If Putin can get the U.S. to retreat from its promises to protect Eastern Europe from missile attack, he may think he can convince East European governments that America can't be relied on to protect them. He might then attempt to intimidate them into abandoning ties with the west in favor of a close relationship with Russia.
Such a threat could produce a major crisis that Obama would be incapable of handling because he isn't a leader.
Nikita Khrushchev decided to place missiles in Cuba because he misinterpreted President John Kennedy's inexperienced handling of the Bay of Pigs and the Berlin Crisis as weakness.
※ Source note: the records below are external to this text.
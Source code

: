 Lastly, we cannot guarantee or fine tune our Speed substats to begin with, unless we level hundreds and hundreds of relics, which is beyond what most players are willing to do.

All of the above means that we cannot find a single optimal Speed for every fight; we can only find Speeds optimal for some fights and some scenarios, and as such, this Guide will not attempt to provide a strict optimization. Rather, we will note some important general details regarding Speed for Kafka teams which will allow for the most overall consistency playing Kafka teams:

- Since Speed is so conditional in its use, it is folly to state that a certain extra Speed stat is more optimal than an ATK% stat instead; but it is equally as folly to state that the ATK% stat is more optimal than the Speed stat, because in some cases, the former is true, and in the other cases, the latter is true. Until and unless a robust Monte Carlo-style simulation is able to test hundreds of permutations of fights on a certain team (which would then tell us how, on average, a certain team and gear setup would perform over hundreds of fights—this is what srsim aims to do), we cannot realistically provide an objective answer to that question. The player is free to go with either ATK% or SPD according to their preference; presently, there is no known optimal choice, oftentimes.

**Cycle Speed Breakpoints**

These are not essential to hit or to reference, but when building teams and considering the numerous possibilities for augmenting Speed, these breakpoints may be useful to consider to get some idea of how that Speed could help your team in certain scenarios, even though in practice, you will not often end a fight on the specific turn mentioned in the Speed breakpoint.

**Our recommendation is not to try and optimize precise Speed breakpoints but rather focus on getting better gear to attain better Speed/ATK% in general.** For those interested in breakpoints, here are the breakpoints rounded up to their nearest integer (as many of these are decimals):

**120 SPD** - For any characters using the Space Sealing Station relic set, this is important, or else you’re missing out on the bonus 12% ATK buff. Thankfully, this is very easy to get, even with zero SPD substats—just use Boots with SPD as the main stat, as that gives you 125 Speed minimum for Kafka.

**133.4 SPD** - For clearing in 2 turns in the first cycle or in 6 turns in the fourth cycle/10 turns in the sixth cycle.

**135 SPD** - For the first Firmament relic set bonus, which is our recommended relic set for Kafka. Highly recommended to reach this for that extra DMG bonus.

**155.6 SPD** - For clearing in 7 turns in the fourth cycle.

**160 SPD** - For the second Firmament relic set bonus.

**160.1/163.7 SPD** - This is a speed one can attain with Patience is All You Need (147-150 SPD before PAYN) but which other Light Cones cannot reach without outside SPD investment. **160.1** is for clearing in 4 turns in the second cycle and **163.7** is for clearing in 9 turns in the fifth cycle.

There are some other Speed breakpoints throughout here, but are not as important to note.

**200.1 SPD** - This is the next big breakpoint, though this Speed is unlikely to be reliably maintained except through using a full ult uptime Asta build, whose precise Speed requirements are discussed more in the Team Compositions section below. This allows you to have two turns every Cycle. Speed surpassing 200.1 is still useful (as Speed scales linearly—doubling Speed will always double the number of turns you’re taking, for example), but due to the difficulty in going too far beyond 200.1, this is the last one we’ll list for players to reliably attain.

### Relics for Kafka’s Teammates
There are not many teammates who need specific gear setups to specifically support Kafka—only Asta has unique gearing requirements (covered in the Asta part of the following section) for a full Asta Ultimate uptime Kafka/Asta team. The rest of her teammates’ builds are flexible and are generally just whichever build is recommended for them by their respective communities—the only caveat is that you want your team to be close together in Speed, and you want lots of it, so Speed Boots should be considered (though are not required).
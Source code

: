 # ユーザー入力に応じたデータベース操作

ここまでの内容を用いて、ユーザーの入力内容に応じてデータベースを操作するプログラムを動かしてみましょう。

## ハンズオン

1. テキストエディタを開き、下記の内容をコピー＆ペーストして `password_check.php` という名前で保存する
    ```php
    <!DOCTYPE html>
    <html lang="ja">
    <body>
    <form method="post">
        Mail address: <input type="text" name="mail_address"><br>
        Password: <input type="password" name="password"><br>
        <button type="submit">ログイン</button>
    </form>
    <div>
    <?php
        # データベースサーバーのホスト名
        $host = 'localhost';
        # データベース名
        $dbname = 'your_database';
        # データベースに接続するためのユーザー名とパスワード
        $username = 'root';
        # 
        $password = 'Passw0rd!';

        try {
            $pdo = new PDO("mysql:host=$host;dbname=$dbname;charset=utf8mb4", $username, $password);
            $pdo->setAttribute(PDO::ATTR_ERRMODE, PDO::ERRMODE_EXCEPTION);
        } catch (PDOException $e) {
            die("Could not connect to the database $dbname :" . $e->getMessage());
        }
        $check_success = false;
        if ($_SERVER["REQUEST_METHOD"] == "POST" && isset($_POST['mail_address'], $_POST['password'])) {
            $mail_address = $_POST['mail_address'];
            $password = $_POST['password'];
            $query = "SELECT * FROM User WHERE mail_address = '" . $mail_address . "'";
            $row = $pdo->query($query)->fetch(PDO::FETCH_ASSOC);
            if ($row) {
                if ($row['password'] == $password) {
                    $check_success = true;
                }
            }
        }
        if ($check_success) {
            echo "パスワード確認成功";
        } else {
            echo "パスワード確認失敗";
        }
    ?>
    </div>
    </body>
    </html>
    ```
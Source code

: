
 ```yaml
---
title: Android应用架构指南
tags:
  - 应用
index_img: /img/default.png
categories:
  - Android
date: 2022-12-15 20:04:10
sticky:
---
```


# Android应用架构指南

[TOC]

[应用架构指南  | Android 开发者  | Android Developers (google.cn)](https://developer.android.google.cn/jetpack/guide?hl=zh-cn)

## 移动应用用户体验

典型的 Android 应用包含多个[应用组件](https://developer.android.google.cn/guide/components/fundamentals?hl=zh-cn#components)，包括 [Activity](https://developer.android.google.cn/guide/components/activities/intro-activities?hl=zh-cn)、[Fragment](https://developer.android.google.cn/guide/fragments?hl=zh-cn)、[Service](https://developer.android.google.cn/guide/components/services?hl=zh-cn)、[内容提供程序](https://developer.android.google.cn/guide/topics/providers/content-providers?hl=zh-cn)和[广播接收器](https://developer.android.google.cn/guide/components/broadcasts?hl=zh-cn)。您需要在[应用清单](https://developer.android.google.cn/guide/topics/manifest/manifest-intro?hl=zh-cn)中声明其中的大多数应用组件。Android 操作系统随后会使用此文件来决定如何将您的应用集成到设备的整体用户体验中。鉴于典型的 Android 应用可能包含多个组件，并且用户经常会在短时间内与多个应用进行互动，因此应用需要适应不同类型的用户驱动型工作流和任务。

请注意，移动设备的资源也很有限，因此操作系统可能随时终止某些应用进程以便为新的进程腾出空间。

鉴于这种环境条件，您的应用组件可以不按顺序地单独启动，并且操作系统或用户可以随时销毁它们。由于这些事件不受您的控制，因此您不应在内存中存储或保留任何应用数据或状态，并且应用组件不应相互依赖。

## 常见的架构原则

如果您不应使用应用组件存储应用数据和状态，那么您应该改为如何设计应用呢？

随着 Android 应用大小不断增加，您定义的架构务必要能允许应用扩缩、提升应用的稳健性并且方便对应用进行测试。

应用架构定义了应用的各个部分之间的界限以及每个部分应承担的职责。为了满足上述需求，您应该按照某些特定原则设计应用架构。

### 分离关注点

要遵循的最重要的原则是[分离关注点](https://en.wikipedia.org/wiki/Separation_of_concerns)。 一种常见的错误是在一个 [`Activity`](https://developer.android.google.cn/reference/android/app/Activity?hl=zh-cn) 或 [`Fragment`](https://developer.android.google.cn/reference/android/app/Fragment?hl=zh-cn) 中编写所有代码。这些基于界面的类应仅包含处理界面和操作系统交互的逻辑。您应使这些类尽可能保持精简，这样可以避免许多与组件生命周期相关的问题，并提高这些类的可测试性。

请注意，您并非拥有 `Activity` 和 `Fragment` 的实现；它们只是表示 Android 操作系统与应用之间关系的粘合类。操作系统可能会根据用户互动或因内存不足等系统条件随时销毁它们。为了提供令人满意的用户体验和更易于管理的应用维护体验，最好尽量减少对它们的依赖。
Will Putin decide Obama is weak after Obama in effect has said that appeasing Putin is more important to Obama than doing what the American people want?
In the second presidential debate in 1976 President Gerald Ford in a slip of the tongue said, "there is no Soviet domination of eastern Europe, and there never will be under a Ford administration." He later said he meant to say that he wouldn't recognize such domination.
Obama cannot claim that his statement to Medvedev was a slip of the tongue without appearing incompetent.
In October, 1944, British Prime Minister Winston Churchill meet with Soviet Premier Joseph Stalin in Moscow and discussed the percentages agreement that accepted Soviet spheres of influence in southeastern Europe. After World War II ended Stalin expanded Soviet control well beyond the percentages suggested by Churchill by sending in groups to establish Soviet style dictatorships.
Churchill and American President Franklin Roosevelt had to give concessions to Stalin because they still needed Soviet help to defeat Germany. They believed they would need Soviet help to defeat Japan.
Obama has no such need for Russian support against foreign enemies. He has no need to appease Russia in eastern Europe.
Would Putin interpret an Obama "retreat" from eastern Europe as an opening to try to help Russia friendly groups in eastern Europe replace their governments with governments friendly to Russia, possibly by using questionable tactics? If that happened would some American politicians respond by trying to start a new McCarthy type era?
Former President Bill Clinton needs to remind Obama that reelection doesn't insure a full term of office. Clinton was impeached after being reelected and barely escaped removal from office. President Richard Nixon was forced to resign after a landslide victory because his supporters used questionable campaign tactics.
If Obama gives in to Putin and Putin takes advantage of him to create a major crisis, Obama could face impeachment. The charge wouldn't be corruption as was the case with Clinton and Nixon. The charge would be "giving aid and comfort to the enemy" (i.e., treason).